Bob Slydell: You see, what we’re trying to do is get a feeling for how people spend their time at work so if you would, would you walk us through a typical day, for you?
Peter Gibbons: Yeah.
Bob Slydell: Great.
Peter Gibbons: Well, I generally come in at least fifteen minutes late, ah, I use the side door – that way Lumbergh can’t see me, heh – after that I sorta space out for an hour.
Bob Porter: Uh? Space out?
Peter Gibbons: Yeah, I just stare at my desk, but it looks like I’m working. I do that for probably another hour after lunch too, I’d say in a given week I probably only do about fifteen minutes of real, actual, work.
* * * *
Missouri is No. 1 in wasted time
By BETSY TAYLOR, Associated Press
July 12, 2005
ST. LOUIS — If you’re on the job, and you’re reading this, you should probably get back to work.

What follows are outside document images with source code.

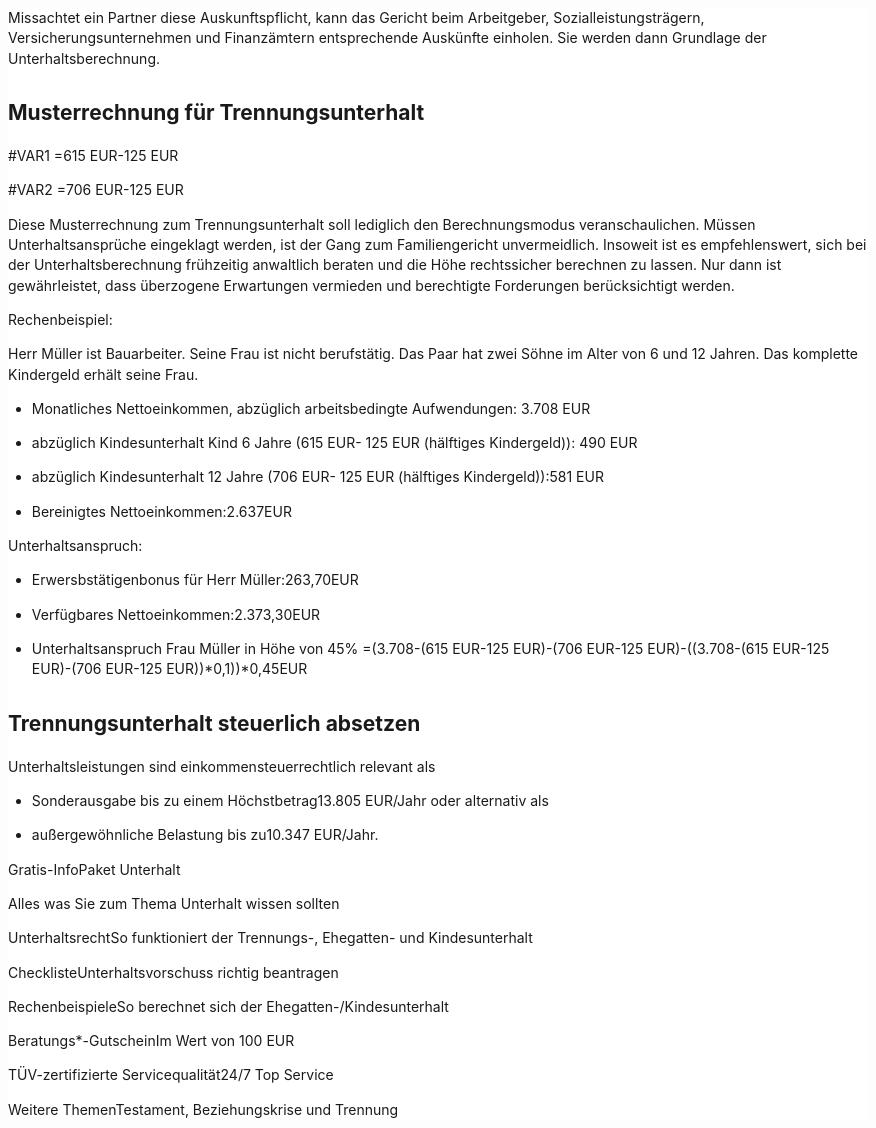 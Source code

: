 Missachtet ein Partner diese Auskunftspflicht, kann das Gericht beim Arbeitgeber, Sozialleistungsträgern, Versicherungsunternehmen und Finanzämtern entsprechende Auskünfte einholen. Sie werden dann Grundlage der Unterhaltsberechnung.

## Musterrechnung für Trennungsunterhalt

#VAR1 =615 EUR-125 EUR

#VAR2 =706 EUR-125 EUR

Diese Musterrechnung zum Trennungsunterhalt soll lediglich den Berechnungsmodus veranschaulichen. Müssen Unterhaltsansprüche eingeklagt werden, ist der Gang zum Familiengericht unvermeidlich. Insoweit ist es empfehlenswert, sich bei der Unterhaltsberechnung frühzeitig anwaltlich beraten und die Höhe rechtssicher berechnen zu lassen. Nur dann ist gewährleistet, dass überzogene Erwartungen vermieden und berechtigte Forderungen berücksichtigt werden.

Rechenbeispiel:

Herr Müller ist Bauarbeiter. Seine Frau ist nicht berufstätig. Das Paar hat zwei Söhne im Alter von 6 und 12 Jahren. Das komplette Kindergeld erhält seine Frau.

- Monatliches Nettoeinkommen, abzüglich arbeitsbedingte Aufwendungen: 3.708 EUR

- abzüglich Kindesunterhalt Kind 6 Jahre (615 EUR- 125 EUR (hälftiges Kindergeld)): 490 EUR

- abzüglich Kindesunterhalt 12 Jahre (706 EUR- 125 EUR (hälftiges Kindergeld)):581 EUR

- Bereinigtes Nettoeinkommen:2.637EUR

Unterhaltsanspruch:

- Erwersbstätigenbonus für Herr Müller:263,70EUR

- Verfügbares Nettoeinkommen:2.373,30EUR

- Unterhaltsanspruch Frau Müller in Höhe von 45% =(3.708-(615 EUR-125 EUR)-(706 EUR-125 EUR)-((3.708-(615 EUR-125 EUR)-(706 EUR-125 EUR))*0,1))*0,45EUR

## Trennungsunterhalt steuerlich absetzen

Unterhaltsleistungen sind einkommensteuerrechtlich relevant als

- Sonderausgabe bis zu einem Höchstbetrag13.805 EUR/Jahr oder alternativ als

- außergewöhnliche Belastung bis zu10.347 EUR/Jahr.

Gratis-InfoPaket Unterhalt

Alles was Sie zum Thema Unterhalt wissen sollten

UnterhaltsrechtSo funktioniert der Trennungs-, Ehegatten- und Kindesunterhalt

ChecklisteUnterhaltsvorschuss richtig beantragen

RechenbeispieleSo berechnet sich der Ehegatten-/Kindesunterhalt

Beratungs*-GutscheinIm Wert von 100 EUR

TÜV-zertifizierte Servicequalität24/7 Top Service

Weitere ThemenTestament, Beziehungskrise und Trennung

The average worker wastes m ore than two hours a day, and that’s not including lunch, according to a new Web survey by America Online and Salary.com. That means companies spend as much as $759 billion on salaries annually for which they receive no apparent benefit, the research found.
The No. 1 state for wasting time was Missouri, where workers who responded to the survey reported slacking off 3 hours and 12 minutes a day.
The survey didn’t specifically look at why Missouri is the worst in the nation, but if Missouri workers think the perception is unfair, “We would encourage people to visit the home page and weigh in further on that,” said Richard Cellini, Salary.com’s head of research.
The survey found the top excuses for wasting time were that workers said they didn’t have enough work or were underpaid for the amount of work they do.
About 10,000 people responded to the poll.
More than 44 percent said the No. 1 way they waste time at work is personal Internet use, like reading e-mail, instant messaging, playing interactive games — and responding to online polls.
The second most popular, according to 23 percent of respondents, was socializing with co-workers. Other excuses included conducting personal business, spacing out, running errands and making personal phone calls.
Employers expect that workers will waste some time on the job, about an hour per day in addition to the lunch hour.
“Our survey results show that workers on average are wasting a little more than twice what their employers expect. That’s a startling figure,” said Bill Coleman, senior vice president at Salary.com.
He noted that some of the wasted time could be considered helpful, however, as conversations and personal Internet use can lead to new business ideas.
* * * *
Peter Gibbons: Human beings were not meant to sit in little cubicles staring at computer screens all day, filling out useless forms and listening to eight different bosses drone on about mission statements.
Nina: Corporate accounts payable, Nina speaking. Just a moment.